BEGIN Record extracts
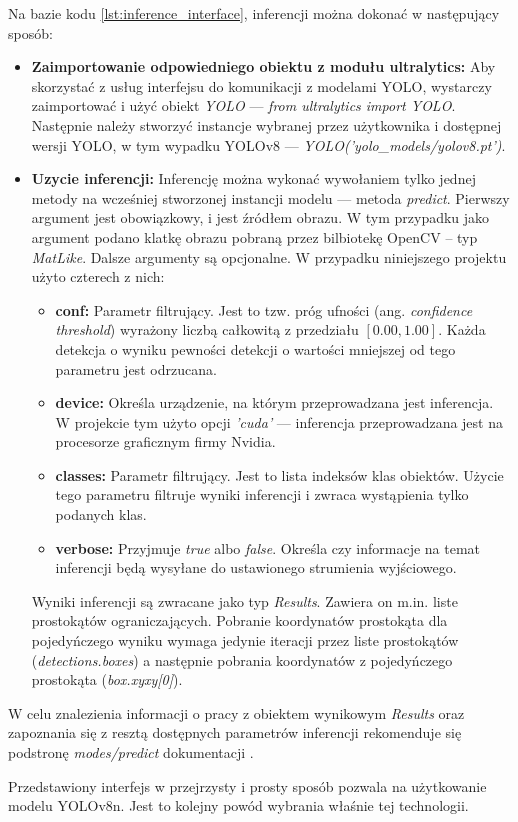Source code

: Na bazie kodu \ref{lst:inference_interface}, inferencji można dokonać w następujący sposób:
\begin{itemize}
    \item \textbf{Zaimportowanie odpowiedniego obiektu z modułu ultralytics:} Aby skorzystać z usług interfejsu do komunikacji z modelami YOLO, wystarczy zaimportować i użyć obiekt \emph{YOLO} --- \emph{from ultralytics import YOLO}. Następnie należy stworzyć instancje wybranej przez użytkownika i dostępnej wersji YOLO, w tym wypadku YOLOv8 --- \emph{YOLO('yolo\_models/yolov8.pt')}.

    \item \textbf{Uzycie inferencji:} Inferencję można wykonać wywołaniem tylko jednej metody na wcześniej stworzonej instancji modelu --- metoda \emph{predict}. Pierwszy argument jest obowiązkowy, i jest źródłem obrazu. W tym przypadku jako argument podano klatkę obrazu pobraną przez bilbiotekę OpenCV -- typ \emph{MatLike}. Dalsze argumenty są opcjonalne. W przypadku niniejszego projektu użyto czterech z nich:
    \begin{itemize}
        \item \textbf{conf:} Parametr filtrujący. Jest to tzw. próg ufności (ang. \emph{confidence threshold}) wyrażony liczbą całkowitą z przedziału $[0.00, 1.00]$. Każda detekcja o wyniku pewności detekcji o wartości mniejszej od tego parametru jest odrzucana. 
        \item \textbf{device:} Określa urządzenie, na którym przeprowadzana jest inferencja. W projekcie tym użyto opcji \emph{'cuda'} --- inferencja przeprowadzana jest na procesorze graficznym firmy Nvidia.
        \item \textbf{classes:} Parametr filtrujący. Jest to lista indeksów klas obiektów. Użycie tego parametru filtruje wyniki inferencji i zwraca wystąpienia tylko podanych klas. 
        \item \textbf{verbose:} Przyjmuje \emph{true} albo \emph{false}. Określa czy informacje na temat inferencji będą wysyłane do ustawionego strumienia wyjściowego.
    \end{itemize}
    Wyniki inferencji są zwracane jako typ \emph{Results}. Zawiera on m.in. liste prostokątów ograniczających. Pobranie koordynatów prostokąta dla pojedyńczego wyniku wymaga jedynie iteracji przez liste prostokątów (\emph{detections.boxes}) a następnie pobrania koordynatów z pojedyńczego prostokąta (\emph{box.xyxy[0]}).
\end{itemize}

W celu znalezienia informacji o pracy z obiektem wynikowym \emph{Results} oraz zapoznania się z resztą dostępnych parametrów inferencji rekomenduje się podstronę \emph{modes/predict} dokumentacji \cite{yolo_docs}.

Przedstawiony interfejs w przejrzysty i prosty sposób pozwala na użytkowanie modelu YOLOv8n. Jest to kolejny powód wybrania właśnie tej technologii.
END Record extracts
- _What is expected_
Supply only the number of lines above in which "sposób" occurs.

- _Exercise answer_
2